AIM OF THE EXERCISE: Lines of the listing that contain "Felix" need to be copied.

RECORDS SUPPLIED:
+ + + +
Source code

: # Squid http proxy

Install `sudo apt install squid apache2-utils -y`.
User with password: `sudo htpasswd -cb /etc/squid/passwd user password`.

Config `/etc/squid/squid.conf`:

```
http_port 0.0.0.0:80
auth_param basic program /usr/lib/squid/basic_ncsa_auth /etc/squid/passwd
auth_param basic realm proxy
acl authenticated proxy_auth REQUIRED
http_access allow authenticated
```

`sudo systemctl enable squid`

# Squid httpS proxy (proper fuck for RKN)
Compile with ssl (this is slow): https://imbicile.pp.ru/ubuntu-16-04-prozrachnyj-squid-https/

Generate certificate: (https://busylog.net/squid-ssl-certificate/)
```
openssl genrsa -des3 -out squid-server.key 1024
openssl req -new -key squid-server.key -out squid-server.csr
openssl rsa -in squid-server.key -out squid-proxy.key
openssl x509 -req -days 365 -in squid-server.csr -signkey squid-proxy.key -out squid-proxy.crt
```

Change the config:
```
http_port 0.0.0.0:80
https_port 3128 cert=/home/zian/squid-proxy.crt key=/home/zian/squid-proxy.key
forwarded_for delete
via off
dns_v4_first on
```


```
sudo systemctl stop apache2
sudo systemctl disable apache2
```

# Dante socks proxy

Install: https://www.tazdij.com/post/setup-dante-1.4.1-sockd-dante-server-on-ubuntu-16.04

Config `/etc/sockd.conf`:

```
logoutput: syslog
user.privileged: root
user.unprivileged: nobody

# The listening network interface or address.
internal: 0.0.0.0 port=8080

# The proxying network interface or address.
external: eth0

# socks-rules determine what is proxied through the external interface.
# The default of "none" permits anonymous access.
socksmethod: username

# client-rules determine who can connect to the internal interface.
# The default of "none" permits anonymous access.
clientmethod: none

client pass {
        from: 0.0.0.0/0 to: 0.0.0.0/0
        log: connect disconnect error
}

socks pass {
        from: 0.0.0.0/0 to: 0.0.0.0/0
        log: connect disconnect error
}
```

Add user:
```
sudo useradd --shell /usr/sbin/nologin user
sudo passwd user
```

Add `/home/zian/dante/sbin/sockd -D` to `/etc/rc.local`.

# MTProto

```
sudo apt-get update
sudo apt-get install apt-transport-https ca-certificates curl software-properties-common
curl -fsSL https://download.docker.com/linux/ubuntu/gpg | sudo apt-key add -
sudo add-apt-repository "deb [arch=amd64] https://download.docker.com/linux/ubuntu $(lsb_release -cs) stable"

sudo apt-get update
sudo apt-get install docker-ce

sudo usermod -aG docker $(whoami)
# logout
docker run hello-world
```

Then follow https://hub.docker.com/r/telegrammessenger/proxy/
+ + + +
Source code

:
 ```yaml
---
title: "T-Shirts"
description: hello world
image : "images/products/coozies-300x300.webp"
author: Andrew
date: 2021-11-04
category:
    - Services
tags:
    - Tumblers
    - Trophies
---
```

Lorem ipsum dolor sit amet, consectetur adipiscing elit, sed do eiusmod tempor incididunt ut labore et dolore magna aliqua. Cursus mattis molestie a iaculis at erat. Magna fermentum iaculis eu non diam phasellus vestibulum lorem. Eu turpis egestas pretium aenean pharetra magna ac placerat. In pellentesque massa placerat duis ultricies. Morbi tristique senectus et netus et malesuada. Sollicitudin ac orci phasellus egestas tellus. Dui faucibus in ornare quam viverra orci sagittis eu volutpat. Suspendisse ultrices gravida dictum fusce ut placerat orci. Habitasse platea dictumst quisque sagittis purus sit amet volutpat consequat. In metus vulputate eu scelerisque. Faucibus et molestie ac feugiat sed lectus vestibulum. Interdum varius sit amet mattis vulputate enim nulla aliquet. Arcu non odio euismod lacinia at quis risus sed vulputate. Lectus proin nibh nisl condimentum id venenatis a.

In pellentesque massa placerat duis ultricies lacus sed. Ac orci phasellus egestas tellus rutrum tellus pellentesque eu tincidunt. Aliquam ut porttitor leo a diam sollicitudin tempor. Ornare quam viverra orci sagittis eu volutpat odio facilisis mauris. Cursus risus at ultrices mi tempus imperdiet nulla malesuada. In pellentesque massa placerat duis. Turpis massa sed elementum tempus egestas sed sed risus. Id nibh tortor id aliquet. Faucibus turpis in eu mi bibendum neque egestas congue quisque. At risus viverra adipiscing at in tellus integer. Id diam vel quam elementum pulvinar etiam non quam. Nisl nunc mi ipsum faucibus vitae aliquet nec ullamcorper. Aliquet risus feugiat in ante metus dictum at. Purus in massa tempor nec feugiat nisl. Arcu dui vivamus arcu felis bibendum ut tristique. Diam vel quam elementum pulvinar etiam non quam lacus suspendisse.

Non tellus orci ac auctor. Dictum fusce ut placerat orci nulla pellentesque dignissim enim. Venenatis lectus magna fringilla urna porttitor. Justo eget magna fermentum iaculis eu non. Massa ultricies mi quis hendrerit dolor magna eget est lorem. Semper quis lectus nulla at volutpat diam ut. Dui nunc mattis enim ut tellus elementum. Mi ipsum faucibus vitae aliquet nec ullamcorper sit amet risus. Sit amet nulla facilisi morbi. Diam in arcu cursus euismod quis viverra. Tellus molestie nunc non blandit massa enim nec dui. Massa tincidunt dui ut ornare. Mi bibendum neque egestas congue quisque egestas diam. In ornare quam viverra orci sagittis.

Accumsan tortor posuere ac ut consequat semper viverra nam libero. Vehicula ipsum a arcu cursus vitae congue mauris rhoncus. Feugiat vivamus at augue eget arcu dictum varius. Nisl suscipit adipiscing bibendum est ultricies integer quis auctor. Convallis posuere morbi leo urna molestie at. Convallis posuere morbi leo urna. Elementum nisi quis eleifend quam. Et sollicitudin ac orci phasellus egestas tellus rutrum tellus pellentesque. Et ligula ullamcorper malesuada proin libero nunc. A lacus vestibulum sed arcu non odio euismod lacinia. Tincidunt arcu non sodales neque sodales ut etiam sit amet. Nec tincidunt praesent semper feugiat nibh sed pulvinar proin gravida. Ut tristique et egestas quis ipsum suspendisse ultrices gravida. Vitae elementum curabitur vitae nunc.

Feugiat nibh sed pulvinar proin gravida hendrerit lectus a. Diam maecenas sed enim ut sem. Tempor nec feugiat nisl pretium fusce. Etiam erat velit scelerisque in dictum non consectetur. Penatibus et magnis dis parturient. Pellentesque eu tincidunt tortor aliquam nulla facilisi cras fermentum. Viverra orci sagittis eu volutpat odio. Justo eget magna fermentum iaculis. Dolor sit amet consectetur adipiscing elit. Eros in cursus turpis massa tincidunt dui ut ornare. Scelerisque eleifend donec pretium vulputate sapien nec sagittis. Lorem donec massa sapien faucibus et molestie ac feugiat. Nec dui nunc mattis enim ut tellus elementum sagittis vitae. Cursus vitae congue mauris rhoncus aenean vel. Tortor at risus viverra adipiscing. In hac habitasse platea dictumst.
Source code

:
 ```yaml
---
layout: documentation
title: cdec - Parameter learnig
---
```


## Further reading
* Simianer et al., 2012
+ + + +
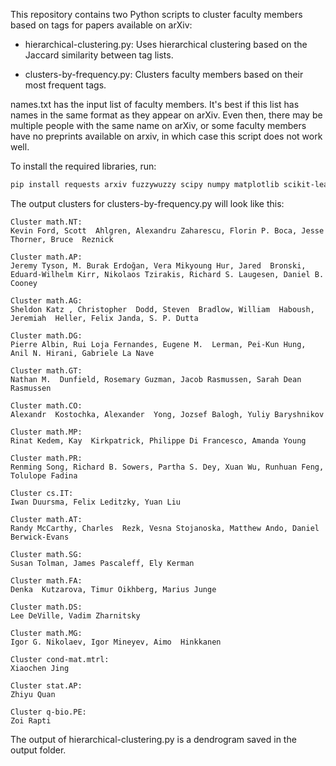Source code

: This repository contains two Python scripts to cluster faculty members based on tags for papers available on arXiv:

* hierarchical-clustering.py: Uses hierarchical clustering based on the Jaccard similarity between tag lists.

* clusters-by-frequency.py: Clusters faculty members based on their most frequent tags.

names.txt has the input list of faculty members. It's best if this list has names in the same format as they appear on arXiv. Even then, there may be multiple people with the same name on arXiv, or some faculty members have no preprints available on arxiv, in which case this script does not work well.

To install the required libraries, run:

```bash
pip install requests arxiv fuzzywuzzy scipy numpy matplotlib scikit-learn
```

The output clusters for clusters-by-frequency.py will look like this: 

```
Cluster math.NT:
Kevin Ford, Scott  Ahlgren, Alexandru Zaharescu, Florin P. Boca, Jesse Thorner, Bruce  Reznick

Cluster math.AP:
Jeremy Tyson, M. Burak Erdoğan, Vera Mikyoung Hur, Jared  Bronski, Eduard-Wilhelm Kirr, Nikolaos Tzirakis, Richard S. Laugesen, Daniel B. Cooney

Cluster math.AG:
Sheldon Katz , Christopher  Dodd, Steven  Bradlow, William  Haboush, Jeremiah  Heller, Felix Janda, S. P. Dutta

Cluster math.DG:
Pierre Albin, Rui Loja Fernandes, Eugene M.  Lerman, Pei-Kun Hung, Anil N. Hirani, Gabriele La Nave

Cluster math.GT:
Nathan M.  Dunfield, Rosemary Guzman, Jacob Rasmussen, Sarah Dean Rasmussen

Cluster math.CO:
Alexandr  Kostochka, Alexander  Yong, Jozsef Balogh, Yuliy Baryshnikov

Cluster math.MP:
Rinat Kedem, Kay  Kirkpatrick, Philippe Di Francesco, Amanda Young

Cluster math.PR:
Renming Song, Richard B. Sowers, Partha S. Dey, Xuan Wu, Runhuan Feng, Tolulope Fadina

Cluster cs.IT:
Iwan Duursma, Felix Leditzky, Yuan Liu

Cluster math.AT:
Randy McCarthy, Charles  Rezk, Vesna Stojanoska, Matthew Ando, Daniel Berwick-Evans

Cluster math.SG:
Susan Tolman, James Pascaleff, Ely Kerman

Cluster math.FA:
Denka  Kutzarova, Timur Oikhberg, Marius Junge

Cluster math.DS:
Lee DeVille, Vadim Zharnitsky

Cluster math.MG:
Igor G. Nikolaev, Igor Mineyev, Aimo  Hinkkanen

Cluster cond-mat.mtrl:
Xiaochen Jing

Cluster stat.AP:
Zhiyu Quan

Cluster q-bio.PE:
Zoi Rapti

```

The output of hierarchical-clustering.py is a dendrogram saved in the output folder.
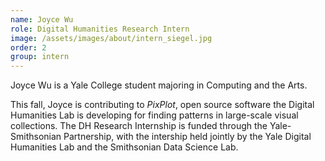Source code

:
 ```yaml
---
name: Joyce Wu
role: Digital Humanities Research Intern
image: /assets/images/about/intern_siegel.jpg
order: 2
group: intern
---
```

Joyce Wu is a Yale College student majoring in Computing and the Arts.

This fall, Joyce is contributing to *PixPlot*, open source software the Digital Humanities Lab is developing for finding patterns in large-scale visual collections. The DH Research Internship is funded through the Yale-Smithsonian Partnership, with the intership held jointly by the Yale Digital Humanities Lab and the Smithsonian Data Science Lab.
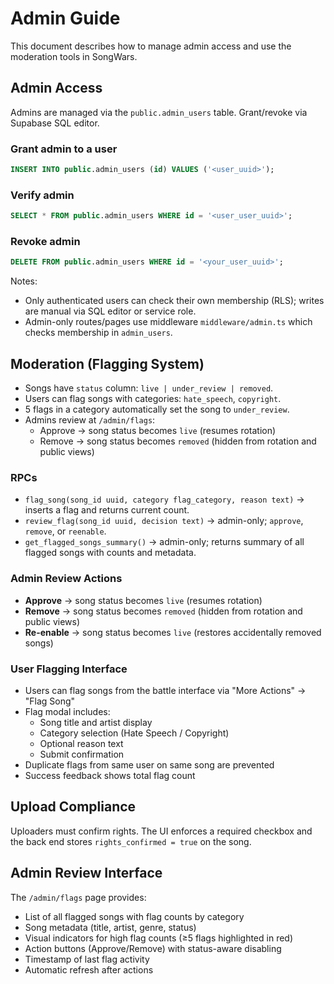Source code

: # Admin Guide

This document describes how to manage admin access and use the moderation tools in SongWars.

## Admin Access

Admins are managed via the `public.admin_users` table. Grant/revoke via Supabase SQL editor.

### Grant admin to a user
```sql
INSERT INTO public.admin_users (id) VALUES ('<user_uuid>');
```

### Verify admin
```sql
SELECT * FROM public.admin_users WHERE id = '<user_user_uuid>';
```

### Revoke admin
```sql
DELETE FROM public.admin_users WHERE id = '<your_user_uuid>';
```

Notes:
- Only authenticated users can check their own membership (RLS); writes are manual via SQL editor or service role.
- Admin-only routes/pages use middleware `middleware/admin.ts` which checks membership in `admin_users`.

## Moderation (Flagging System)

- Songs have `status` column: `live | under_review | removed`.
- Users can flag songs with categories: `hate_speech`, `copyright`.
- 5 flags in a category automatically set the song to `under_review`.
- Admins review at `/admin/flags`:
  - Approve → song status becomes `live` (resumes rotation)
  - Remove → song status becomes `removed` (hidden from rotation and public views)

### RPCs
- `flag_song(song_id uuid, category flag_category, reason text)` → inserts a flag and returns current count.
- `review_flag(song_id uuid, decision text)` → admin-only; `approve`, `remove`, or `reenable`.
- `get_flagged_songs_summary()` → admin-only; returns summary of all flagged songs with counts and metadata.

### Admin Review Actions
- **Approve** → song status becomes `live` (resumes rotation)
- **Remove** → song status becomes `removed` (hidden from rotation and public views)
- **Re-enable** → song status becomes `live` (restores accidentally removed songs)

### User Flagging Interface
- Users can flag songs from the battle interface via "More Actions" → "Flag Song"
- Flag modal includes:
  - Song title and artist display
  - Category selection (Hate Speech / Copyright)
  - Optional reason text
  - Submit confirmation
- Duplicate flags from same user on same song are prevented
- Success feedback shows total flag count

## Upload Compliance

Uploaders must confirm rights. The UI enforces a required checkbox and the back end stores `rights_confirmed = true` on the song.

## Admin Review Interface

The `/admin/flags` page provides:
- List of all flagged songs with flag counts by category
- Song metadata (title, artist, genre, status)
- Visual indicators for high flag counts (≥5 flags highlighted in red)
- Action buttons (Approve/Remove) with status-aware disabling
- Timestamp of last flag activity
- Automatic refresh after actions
+ + + +
SOLUTION FOR THIS EXERCISE:
Sheldon Katz , Christopher  Dodd, Steven  Bradlow, William  Haboush, Jeremiah  Heller, Felix Janda, S. P. Dutta
Iwan Duursma, Felix Leditzky, Yuan Liu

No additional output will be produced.